Neag Students Take a Refreshing and Eye-Opening Break to Jamaica

Alexandria Cipolla (top) and Shelby Flynn and another student enjoy drinking coconuts with students from Cove Elementary School in Jamaica.
Alexandria Cipolla (top) and Shelby Flynn and another student enjoy drinking coconuts with students from Cove Elementary School in Jamaica.

This past spring break the UConn Office of Fraternity & Sorority Life took their first alternative spring break to help out two different schools in Jamaica.

Alexandria Cipolla and Shelby Flynn were among two of the ten UConn students involved in the trip, and both are Neag School of Education students.

Flynn, a special education major, found the experience to be very eye opening.

“Speaking to teachers and principals and the students was inspiring,” said Flynn. “Two things that really stood out to me were the mottos of the schools. ‘Hard work brings true joy’ and ‘perseverance brings success.’ The schools promoted literacy and really emphasized the power of reading.”

The first half of the week was spent in Negril, at an elementary school called Cove School.
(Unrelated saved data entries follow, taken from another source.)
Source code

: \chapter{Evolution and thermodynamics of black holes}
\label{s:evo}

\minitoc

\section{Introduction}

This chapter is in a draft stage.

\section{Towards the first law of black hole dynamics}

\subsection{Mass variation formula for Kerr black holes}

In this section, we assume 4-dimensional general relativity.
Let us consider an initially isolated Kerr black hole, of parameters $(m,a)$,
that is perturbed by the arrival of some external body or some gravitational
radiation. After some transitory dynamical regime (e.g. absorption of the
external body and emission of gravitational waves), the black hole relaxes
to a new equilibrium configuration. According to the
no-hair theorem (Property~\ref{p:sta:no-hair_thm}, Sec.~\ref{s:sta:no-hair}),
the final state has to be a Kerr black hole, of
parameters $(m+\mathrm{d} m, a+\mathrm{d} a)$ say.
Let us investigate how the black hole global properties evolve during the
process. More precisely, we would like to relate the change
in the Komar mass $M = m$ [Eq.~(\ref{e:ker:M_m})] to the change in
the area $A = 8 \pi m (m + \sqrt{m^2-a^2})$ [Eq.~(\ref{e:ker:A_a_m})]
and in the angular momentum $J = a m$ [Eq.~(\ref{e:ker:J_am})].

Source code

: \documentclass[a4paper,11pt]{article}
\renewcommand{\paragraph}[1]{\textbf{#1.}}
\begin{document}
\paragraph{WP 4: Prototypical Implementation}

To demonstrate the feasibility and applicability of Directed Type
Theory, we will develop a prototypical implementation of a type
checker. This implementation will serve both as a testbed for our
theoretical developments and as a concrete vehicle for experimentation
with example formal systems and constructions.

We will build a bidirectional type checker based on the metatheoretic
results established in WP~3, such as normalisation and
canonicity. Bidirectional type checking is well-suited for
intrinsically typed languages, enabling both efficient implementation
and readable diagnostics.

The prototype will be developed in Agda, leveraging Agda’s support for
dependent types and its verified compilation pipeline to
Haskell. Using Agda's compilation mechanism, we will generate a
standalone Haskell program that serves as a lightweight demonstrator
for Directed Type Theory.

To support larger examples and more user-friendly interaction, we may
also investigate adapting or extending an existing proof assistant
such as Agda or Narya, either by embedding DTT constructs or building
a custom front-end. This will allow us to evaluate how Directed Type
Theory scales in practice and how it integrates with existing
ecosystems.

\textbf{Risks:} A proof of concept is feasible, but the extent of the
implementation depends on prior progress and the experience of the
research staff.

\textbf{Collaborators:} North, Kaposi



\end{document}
At Cove School, they helped scrape rust off the gates at the school, sand them down and then repaint them. They also painted the entire outside of the school. The second half of the week was spent in Treasure Beach where the students helped out with a mural painting at another elementary school and an infant school (what Jamaica considers a school for pre-school and kindergarten).

Cipolla found that the alternative break was a good educational experience, both as a Neag student and as a member of a sorority.

“It was an amazing educational experience,” said Cipolla, an elementary education major. “I learned a great deal about global education, and was able to see how the education system works in a completely different area.”

The two students also found that the value of education in other countries is viewed and treated differently than in the United States.

“Education is not a ‘right’ in Jamaica and is funded by the families,” said Cipolla. “It is also a very different system, and was very interesting to observe.”

For Flynn, the week in Jamaica was a refreshing experience to see how education was viewed in Jamaica.

“Students are encouraged to be hard workers,” said Flynn. “When they enter the sixth grade at some of the schools, they have to take a test to attend high school. Most of the students expressed an interest for math or language.”

Both students found that their group’s work for the week not only gave the schools an extra pair of hands, support and resources but also gave the students of those schools new college role models that they could look up to.

“The PTA at Cove School was so grateful for our time. Every day we were at the site, he brought all of us a coconut as a sign of his appreciation for our work,’ said Flynn. “He had two children who attended Cove School and he was thankful for us being there. We were able to first drink the juice from the coconut and then [he] taught the correct way to eat a fresh coconut.”

As a part of Neag, Flynn and Cipolla found the experience even more rewarding and encourage more Neag students to consider attending alternative breaks.

“Being able to serve a community and a cause that we are already passionate about made the trip even more rewarding,” said Flynn. “I would definitely recommend any type of service trip to other Neag students.”

While most of the students feel as though they accomplished what they had originally set out to do, they realize that there’s always more work to be done and would gladly go back and continue lending a hand.

“The work is never finished,” said Cipolla. “If given the opportunity, I would go back to serve in Jamaica in a heart beat.”